_THE PROBLEM:_ Every line below between the one holding "систем(Яндекс.Деньги, Payu, Stripe)" and the one holding "работах, опоздания, пропуски.", inclusive, should be copied exactly, and no other line.

_EXERCISE MATERIALS:_
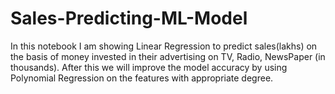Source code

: # Sales-Predicting-ML-Model


In this notebook I am showing Linear Regression to predict sales(lakhs) on the basis of money invested in their advertising
on TV, Radio, NewsPaper (in thousands). After this we will improve the model accuracy by using Polynomial Regression on the features with appropriate degree.
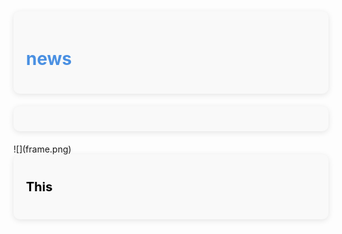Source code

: <div style="
    background-color: #f9f9f9;
    padding: 20px;
    border-radius: 10px;
    box-shadow: 0 2px 10px rgba(0, 0, 0, 0.1);
    margin-bottom: 20px;
">
    <h1 style="color: #4A90E2;">news</h1>
    </div>

<div style="
    background-color: #f9f9f9;
    padding: 20px;
    border-radius: 10px;
    box-shadow: 0 2px 10px rgba(0, 0, 0, 0.1);
    margin-bottom: 20px;
">
</div>
![](frame.png)


<div style="
    background-color: #f9f9f9;
    padding: 20px;
    border-radius: 10px;
    box-shadow: 0 2px 10px rgba(0, 0, 0, 0.1);
    margin-bottom: 20px;
">
    <p style="color: black;font-size:20px"><b>This </p>


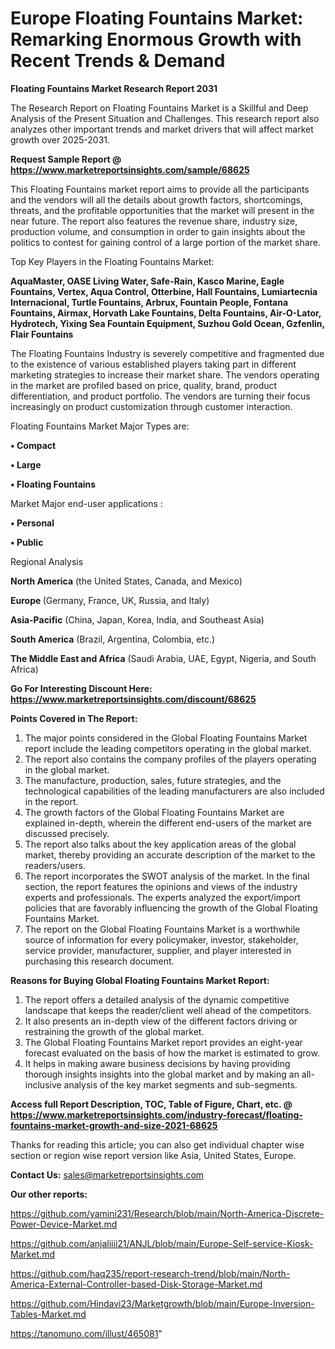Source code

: # Europe Floating Fountains Market: Remarking Enormous Growth with Recent Trends & Demand

<strong>Floating Fountains Market Research Report 2031</strong>

The Research Report on Floating Fountains Market is a Skillful and Deep Analysis of the Present Situation and Challenges. This research report also analyzes other important trends and market drivers that will affect market growth over 2025-2031.

<strong>Request Sample Report @ <a href=https://www.marketreportsinsights.com/sample/68625>https://www.marketreportsinsights.com/sample/68625</a></strong>

This Floating Fountains market report aims to provide all the participants and the vendors will all the details about growth factors, shortcomings, threats, and the profitable opportunities that the market will present in the near future. The report also features the revenue share, industry size, production volume, and consumption in order to gain insights about the politics to contest for gaining control of a large portion of the market share.

Top Key Players in the Floating Fountains Market:

<strong>AquaMaster, OASE Living Water, Safe-Rain, Kasco Marine, Eagle Fountains, Vertex, Aqua Control, Otterbine, Hall Fountains, Lumiartecnia Internacional, Turtle Fountains, Arbrux, Fountain People, Fontana Fountains, Airmax, Horvath Lake Fountains, Delta Fountains, Air-O-Lator, Hydrotech, Yixing Sea Fountain Equipment, Suzhou Gold Ocean, Gzfenlin, Flair Fountains</strong>

The Floating Fountains Industry is severely competitive and fragmented due to the existence of various established players taking part in different marketing strategies to increase their market share. The vendors operating in the market are profiled based on price, quality, brand, product differentiation, and product portfolio. The vendors are turning their focus increasingly on product customization through customer interaction.

Floating Fountains Market Major Types are:

<strong>• Compact

• Large

• Floating Fountains</strong>

Market Major end-user applications :

<strong>• Personal

• Public</strong>

Regional Analysis

</u><strong><b>North America</b></strong> (the United States, Canada, and Mexico)

<strong><b>Europe </b></strong>(Germany, France, UK, Russia, and Italy)

<strong><b>Asia-Pacific</b></strong> (China, Japan, Korea, India, and Southeast Asia)

<strong><b>South America</b></strong> (Brazil, Argentina, Colombia, etc.)

<strong><b>The Middle East and Africa</b></strong> (Saudi Arabia, UAE, Egypt, Nigeria, and South Africa)

<strong>Go For Interesting Discount Here: <a href=https://www.marketreportsinsights.com/discount/68625>https://www.marketreportsinsights.com/discount/68625</a></strong>

<strong>Points Covered in The Report:</strong>
<ol>
  <li>The major points considered in the Global Floating Fountains Market report include the leading competitors operating in the global market.</li>
  <li>The report also contains the company profiles of the players operating in the global market.</li>
  <li>The manufacture, production, sales, future strategies, and the technological capabilities of the leading manufacturers are also included in the report.</li>
  <li>The growth factors of the Global Floating Fountains Market are explained in-depth, wherein the different end-users of the market are discussed precisely.</li>
  <li>The report also talks about the key application areas of the global market, thereby providing an accurate description of the market to the readers/users.</li>
  <li>The report incorporates the SWOT analysis of the market. In the final section, the report features the opinions and views of the industry experts and professionals. The experts analyzed the export/import policies that are favorably influencing the growth of the Global Floating Fountains Market.</li>
  <li>The report on the Global Floating Fountains Market is a worthwhile source of information for every policymaker, investor, stakeholder, service provider, manufacturer, supplier, and player interested in purchasing this research document.</li>
</ol>
<strong>Reasons for Buying Global Floating Fountains Market Report:</strong>

<ol>
  <li>The report offers a detailed analysis of the dynamic competitive landscape that keeps the reader/client well ahead of the competitors.</li>
  <li>It also presents an in-depth view of the different factors driving or restraining the growth of the global market.</li>
  <li>The Global Floating Fountains Market report provides an eight-year forecast evaluated on the basis of how the market is estimated to grow.</li>
  <li>It helps in making aware business decisions by having providing thorough insights insights into the global market and by making an all-inclusive analysis of the key market segments and sub-segments.</li>
</ol>
<strong>Access full Report Description, TOC, Table of Figure, Chart, etc. @ <a href=https://www.marketreportsinsights.com/industry-forecast/floating-fountains-market-growth-and-size-2021-68625>https://www.marketreportsinsights.com/industry-forecast/floating-fountains-market-growth-and-size-2021-68625</a></strong>


Thanks for reading this article; you can also get individual chapter wise section or region wise report version like Asia, United States, Europe.

<strong>Contact Us:</strong>
sales@marketreportsinsights.com

<strong>Our other reports:</strong>

<a href=https://github.com/yamini231/Research/blob/main/North-America-Discrete-Power-Device-Market.md>https://github.com/yamini231/Research/blob/main/North-America-Discrete-Power-Device-Market.md</a>

<a href=https://github.com/anjaliiii21/ANJL/blob/main/Europe-Self-service-Kiosk-Market.md>https://github.com/anjaliiii21/ANJL/blob/main/Europe-Self-service-Kiosk-Market.md</a>

<a href=https://github.com/haq235/report-research-trend/blob/main/North-America-External-Controller-based-Disk-Storage-Market.md>https://github.com/haq235/report-research-trend/blob/main/North-America-External-Controller-based-Disk-Storage-Market.md</a>

<a href=https://github.com/Hindavi23/Marketgrowth/blob/main/Europe-Inversion-Tables-Market.md>https://github.com/Hindavi23/Marketgrowth/blob/main/Europe-Inversion-Tables-Market.md</a>

<a href=https://tanomuno.com/illust/465081>https://tanomuno.com/illust/465081</a>"
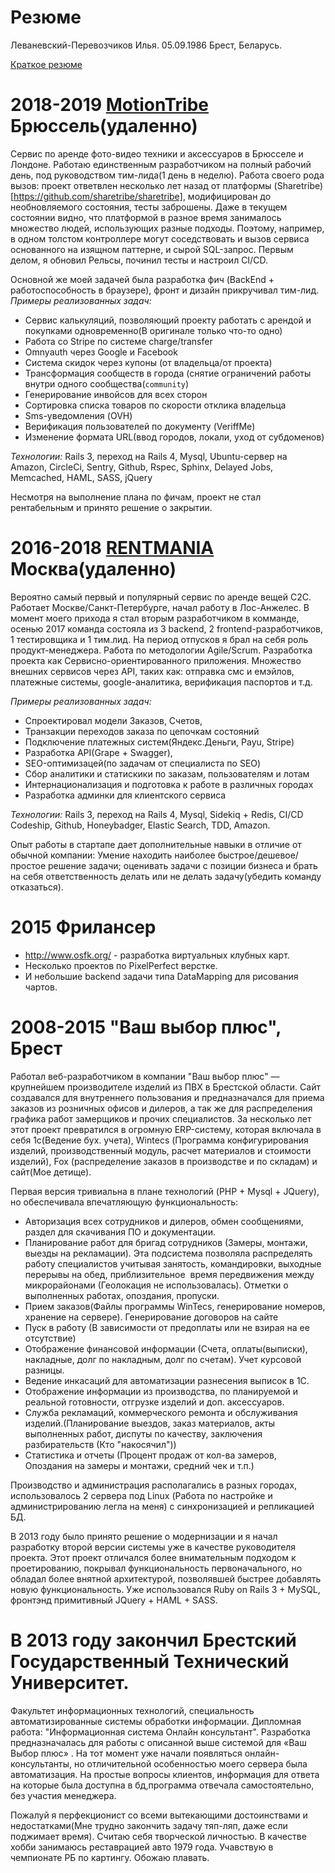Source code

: # Резюме
Леваневский-Перевозчиков Илья. 05.09.1986 Брест, Беларусь.

[Краткое резюме](README_ru.md)

# 2018-2019 [MotionTribe](https://motiontribe.io) Брюссель(удаленно)
Сервис по аренде фото-видео техники и аксессуаров в Брюсселе и Лондоне. Работаю единственным разработчиком на полный рабочий день, под руководством тим-лида(1 день в неделю). Работа своего рода вызов: проект ответвлен несколько лет назад от платформы (Sharetribe)[https://github.com/sharetribe/sharetribe], модифицирован до необновляемого состояния, тесты заброшены.
Даже в текущем состоянии видно, что платформой в разное время занималось множество людей, использующих разные подходы. Поэтому, например, в одном толстом контроллере могут соседствовать и вызов сервиса основанного на изящном паттерне, и сырой SQL-запрос. Первым делом, я обновил Рельсы, починил тесты и настроил CI/CD.

Основной же моей задачей была разработка фич (BackEnd + работоспособность в браузере), фронт и дизайн прикручивал тим-лид.
*Примеры реализованных задач:*
  * Сервис калькуляций, позволяющий проекту работать с арендой и покупками одновременно(В оригинале только что-то одно)
  * Работа со Stripe по системе charge/transfer
  * Omnyauth через Google и Facebook
  * Система скидок через купоны (от владельца/от проекта)
  * Трансформация сообществ в города (снятие ограничений работы внутри одного сообщества(`community`)
  * Генерирование инвойсов для всех сторон
  * Сортировка списка товаров по скорости отклика владельца
  * Sms-уведомления (OVH)
  * Верификация пользователей по документу (VeriffMe)
  * Изменение формата URL(ввод городов, локали, уход от субдоменов)

*Технологии:* Rails 3, переход на Rails 4, Mysql, Ubuntu-сервер на Amazon, CircleCi, Sentry, Github, Rspec, Sphinx, Delayed Jobs, Memcached, HAML, SASS, jQuery

Несмотря на выполнение плана по фичам, проект не стал рентабельным и принято решение о закрытии.

# 2016-2018 [RENTMANIA](http://rentmania.com) Москва(удаленно)
Вероятно самый первый и популярный сервис по аренде вещей С2С. Работает Москве/Санкт-Петербурге, начал работу в Лос-Анжелес. В момент моего прихода я стал вторым разработчиком в комманде, осенью 2017 команда состояла из 3 backend, 2 frontend-разработчиков, 1 тестировщика и 1 тим.лид. На период отпусков я брал на себя роль продукт-менеджера. Работа по методологии Agile/Scrum. Разработка проекта как Сервисно-ориентированного приложения. Множество внешних сервисов через API, таких как: отправка смс и емэйлов, платежные системы, google-аналитика, верификация паспортов и т.д.

*Примеры реализованных задач:*
* Спроектировал модели Заказов, Счетов, 
* Транзакции переходов заказа по цепочкам состояний
* Подключение платежных систем(Яндекс.Деньги, Payu, Stripe)
* Разработка API(Grape + Swagger),
* SEO-оптимизацей(по задачам от специалиста по SEO)
* Сбор аналитики и статискики по заказам, пользователям и лотам
* Интернационализация и подготовка к работе в различных городах
* Разработка админки для клиентского сервиса

*Технологии:* Rails 3, переход на Rails 4, Mysql, Sidekiq + Redis, CI/CD Codeship, Github, Honeybadger, Elastic Search, TDD, Amazon.

Опыт работы в стартапе дает дополнительные навыки в отличие от обычной компании: Умение находить наиболее быстрое/дешевое/простое решение задачи; оценивать задачи с позиции бизнеса и брать на себя ответственность делать или не делать задачу(убедить команду отказаться).

# 2015 Фрилансер
* http://www.osfk.org/ - разработка виртуальных клубных карт.
* Несколько проектов по PixelPerfect верстке.
* И небольшие backend задачи типа DataMapping для рисования чартов.

# 2008-2015 "Ваш выбор плюс", Брест
Работал веб-разработчиком в компании "Ваш выбор плюс" — крупнейшем производителе изделий из ПВХ в Брестской области.
Сайт создавался для внутреннего пользования и предназначался для приема заказов из розничных офисов и дилеров, а так же для распределения графика работ замерщиков и прочих специалистов.
За несколько лет этот проект превратился в огромную ERP-систему, которая включала в себя 1с(Ведение бух. учета),
Wintecs (Программа конфигурирования изделий, производственный модуль, расчет материалов и стоимости изделий), Fox (распределение заказов в производстве и по складам) и сайт(Мое детище).

Первая версия тривиальна в плане технологий (PHP + Mysql + JQuery), но обеспечивала впечатляющую функциональность:
* Авторизация всех сотрудников и дилеров, обмен сообщениями, раздел для скачивания ПО и документации.
* Планирование работ для бригад сотрудников (Замеры, монтажи, выезды на рекламации). Эта подсистема позволяла распределять работу специалистов учитывая занятость, командировки, выходные перерывы на обед, приблизительное  время передвижения между микрорайонами (Геолокация не использовалась). Отметки о выполненных работах, опоздания, пропуски.
* Прием заказов(Файлы программы WinTecs, генерирование номеров, хранение на сервере). Генерирование договоров на сайте
* Пуск в работу (В зависимости от предоплаты или не взирая на ее отсутствие)
* Отображение финансовой информации (Счета, оплаты(выписки), накладные, долг по накладным, долг по счетам). Учет курсовой разницы.
* Ведение инкасаций для автоматизации разнесения выписок в 1С.
* Отображение информации из производства, по планируемой и реальной готовности, отгрузке изделий и доп. аксессуаров.
* Служба рекламаций, коммерческого ремонта и обслуживания изделий.(Планирование выездов, заказ материалов, акты выполненных работ, диспуты по качеству, заключения разбирательств (Кто "накосячил"))
* Статистика и отчеты (Процент продаж от кол-ва замеров, Опоздания на замеры и монтажи, средний чек и т.п.)

Производство и администрация располагались в разных городах, использовалось 2 сервера под Linux (Работа по настройке и администрированию легла на меня) с синхронизацией и репликацией БД.


В 2013 году было принято решение о модернизации и я начал разработку второй версии системы уже в качестве руководителя проекта.
Этот проект отличался более внимательным подходом к проетированию, покрывал функциональность первоначального, но обладал более внятной архитектурой, позволявшей быстрее добавлять новую функциональность.
Уже использовался Ruby on Rails 3 + MySQL, фронтэнд примитивный JQuery + HAML + SASS. 


# В 2013 году закончил Брестский Государственный Технический Университет.
Факультет информационных технологий, специальность автоматизированные системы обработки информации.
Дипломная работа: "Информационная система Онлайн консультант".
Разработка предназначалась для работы с описанной выше системой для «Ваш Выбор плюс» . На тот момент уже начали появляться онлайн-консультанты,
но отличительной особенностью моего сервера была автоматизация. На простые вопросы клиентов, информация для ответа на которые была доступна в бд,программа отвечала самостоятельно, без участия менеджера. 

Пожалуй я перфекционист со всеми вытекающими достоинствами и недостатками(Мне трудно закончить задачу тяп-ляп, даже если поджимает время). Считаю себя творческой личностью. В качестве хобби занимаюсь реставрацией авто 1979 года. Учавствую в чемпионате РБ по картингу. Обожаю плавать.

_FINISHED TASK:_
* Подключение платежных систем(Яндекс.Деньги, Payu, Stripe)
* Разработка API(Grape + Swagger),
* SEO-оптимизацей(по задачам от специалиста по SEO)
* Сбор аналитики и статискики по заказам, пользователям и лотам
* Интернационализация и подготовка к работе в различных городах
* Разработка админки для клиентского сервиса

*Технологии:* Rails 3, переход на Rails 4, Mysql, Sidekiq + Redis, CI/CD Codeship, Github, Honeybadger, Elastic Search, TDD, Amazon.

Опыт работы в стартапе дает дополнительные навыки в отличие от обычной компании: Умение находить наиболее быстрое/дешевое/простое решение задачи; оценивать задачи с позиции бизнеса и брать на себя ответственность делать или не делать задачу(убедить команду отказаться).

# 2015 Фрилансер
* http://www.osfk.org/ - разработка виртуальных клубных карт.
* Несколько проектов по PixelPerfect верстке.
* И небольшие backend задачи типа DataMapping для рисования чартов.

# 2008-2015 "Ваш выбор плюс", Брест
Работал веб-разработчиком в компании "Ваш выбор плюс" — крупнейшем производителе изделий из ПВХ в Брестской области.
Сайт создавался для внутреннего пользования и предназначался для приема заказов из розничных офисов и дилеров, а так же для распределения графика работ замерщиков и прочих специалистов.
За несколько лет этот проект превратился в огромную ERP-систему, которая включала в себя 1с(Ведение бух. учета),
Wintecs (Программа конфигурирования изделий, производственный модуль, расчет материалов и стоимости изделий), Fox (распределение заказов в производстве и по складам) и сайт(Мое детище).

Первая версия тривиальна в плане технологий (PHP + Mysql + JQuery), но обеспечивала впечатляющую функциональность:
* Авторизация всех сотрудников и дилеров, обмен сообщениями, раздел для скачивания ПО и документации.
* Планирование работ для бригад сотрудников (Замеры, монтажи, выезды на рекламации). Эта подсистема позволяла распределять работу специалистов учитывая занятость, командировки, выходные перерывы на обед, приблизительное  время передвижения между микрорайонами (Геолокация не использовалась). Отметки о выполненных работах, опоздания, пропуски.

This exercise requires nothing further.